Kita harus pandai menterjemahkan atas persitiwa-peristiwa yang terjadi di balik layer. Dalam beberapa video perlawanan yang dirilis Hamas, kadang orang mendengar percakapan dalam Bahasa Turki di latar belakang tayangan. Di balik layar, Iran juga membantu Hamas. Di balik layar, Hezbollah memberitahu Arab Saudi untuk bersiap memulangkan warganya ketika mereka akan memulai konflik dengan Israel, bahkan yang terakhir, konon ada kesepakatan dalam pertemuan BRICS di Rusia untuk menyelesaikan krisis di Suriah dengan menurunkan Bashar al-Assad tanpa pertumpahan darah. Masih banyak lagi peristiwa-peristiwa di balik layar. Dari pernyataan-pernyataan ekonom-ekonom terkenal seperti Jeffrey Sachs dan lainnya, kita mendapat impresi bahwa pemilik modal global melihat prospek Timur Tengah menjadi pusat finansial dunia. Timur Tengah baru tanpa Israel, dengan ekspetasi Lebanon tanpa Hezbollah, dan negara Palestina tanpa Hamas. Di sisi lain, Arab Saudi mulai memberikan harga mati berdirinya negara Palestina apabila Israel ingin berunding dengannya.

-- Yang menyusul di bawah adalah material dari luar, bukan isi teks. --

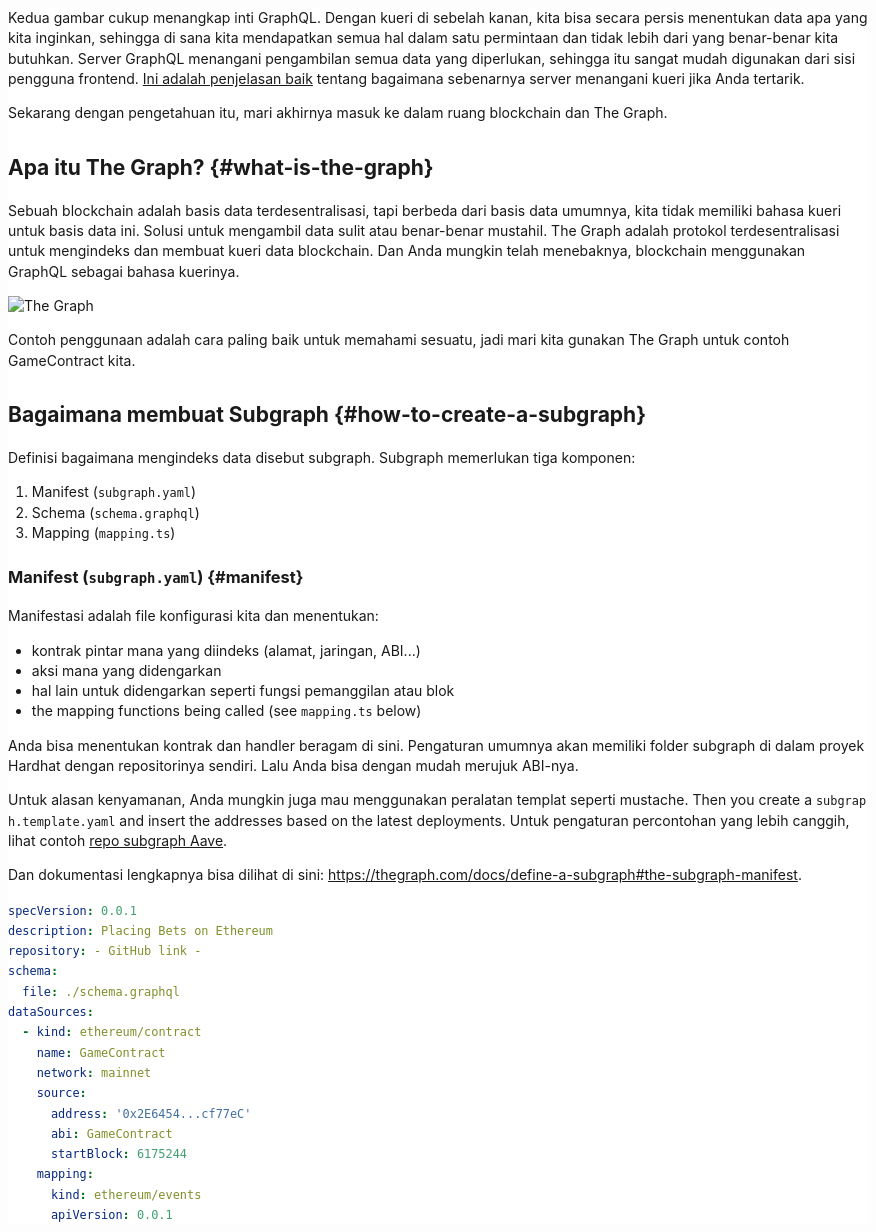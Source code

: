 Kedua gambar cukup menangkap inti GraphQL. Dengan kueri di sebelah kanan, kita bisa secara persis menentukan data apa yang kita inginkan, sehingga di sana kita mendapatkan semua hal dalam satu permintaan dan tidak lebih dari yang benar-benar kita butuhkan. Server GraphQL menangani pengambilan semua data yang diperlukan, sehingga itu sangat mudah digunakan dari sisi pengguna frontend. [Ini adalah penjelasan baik](https://www.apollographql.com/blog/graphql-explained-5844742f195e/) tentang bagaimana sebenarnya server menangani kueri jika Anda tertarik.

Sekarang dengan pengetahuan itu, mari akhirnya masuk ke dalam ruang blockchain dan The Graph.

## Apa itu The Graph? {#what-is-the-graph}

Sebuah blockchain adalah basis data terdesentralisasi, tapi berbeda dari basis data umumnya, kita tidak memiliki bahasa kueri untuk basis data ini. Solusi untuk mengambil data sulit atau benar-benar mustahil. The Graph adalah protokol terdesentralisasi untuk mengindeks dan membuat kueri data blockchain. Dan Anda mungkin telah menebaknya, blockchain menggunakan GraphQL sebagai bahasa kuerinya.

![The Graph](./thegraph.png)

Contoh penggunaan adalah cara paling baik untuk memahami sesuatu, jadi mari kita gunakan The Graph untuk contoh GameContract kita.

## Bagaimana membuat Subgraph {#how-to-create-a-subgraph}

Definisi bagaimana mengindeks data disebut subgraph. Subgraph memerlukan tiga komponen:

1. Manifest (`subgraph.yaml`)
2. Schema (`schema.graphql`)
3. Mapping (`mapping.ts`)

### Manifest (`subgraph.yaml`) {#manifest}

Manifestasi adalah file konfigurasi kita dan menentukan:

- kontrak pintar mana yang diindeks (alamat, jaringan, ABI...)
- aksi mana yang didengarkan
- hal lain untuk didengarkan seperti fungsi pemanggilan atau blok
- the mapping functions being called (see `mapping.ts` below)

Anda bisa menentukan kontrak dan handler beragam di sini. Pengaturan umumnya akan memiliki folder subgraph di dalam proyek Hardhat dengan repositorinya sendiri. Lalu Anda bisa dengan mudah merujuk ABI-nya.

Untuk alasan kenyamanan, Anda mungkin juga mau menggunakan peralatan templat seperti mustache. Then you create a `subgraph.template.yaml` and insert the addresses based on the latest deployments. Untuk pengaturan percontohan yang lebih canggih, lihat contoh [repo subgraph Aave](https://github.com/aave/aave-protocol/tree/master/thegraph).

Dan dokumentasi lengkapnya bisa dilihat di sini: https://thegraph.com/docs/define-a-subgraph#the-subgraph-manifest.

```yaml
specVersion: 0.0.1
description: Placing Bets on Ethereum
repository: - GitHub link -
schema:
  file: ./schema.graphql
dataSources:
  - kind: ethereum/contract
    name: GameContract
    network: mainnet
    source:
      address: '0x2E6454...cf77eC'
      abi: GameContract
      startBlock: 6175244
    mapping:
      kind: ethereum/events
      apiVersion: 0.0.1
```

Masih banyak lagi peristiwa-peristiwa, pernyataan-pernyataan, baik yang tersurat maupun tersirat yang menunjukan perkembangan kerjasama dan solidaritas negara-negara Global South menuju kekuatan ekonomi dan politik yang baru. Saya dapat memahami kekecewaan peserta KTT D-8 mendengar kritik Presiden Prabowo, dan melakukan walk-out. Apalagi, KTT D-8 itu pun merupakan realisasi dari kritik itu. Memang, ada benarnya juga kritik yang disampaikan Presiden Prabowo, konflik di Israel lambat penyelesaiannya karena terkesan masing-masing negara berjalan sendiri-sendiri. Tapi, kita harus ingat juga bahwa Israel adalah negara berkekuatan nuklir, dan keberadaan negara Israel didukung penuh Amerika Serikat.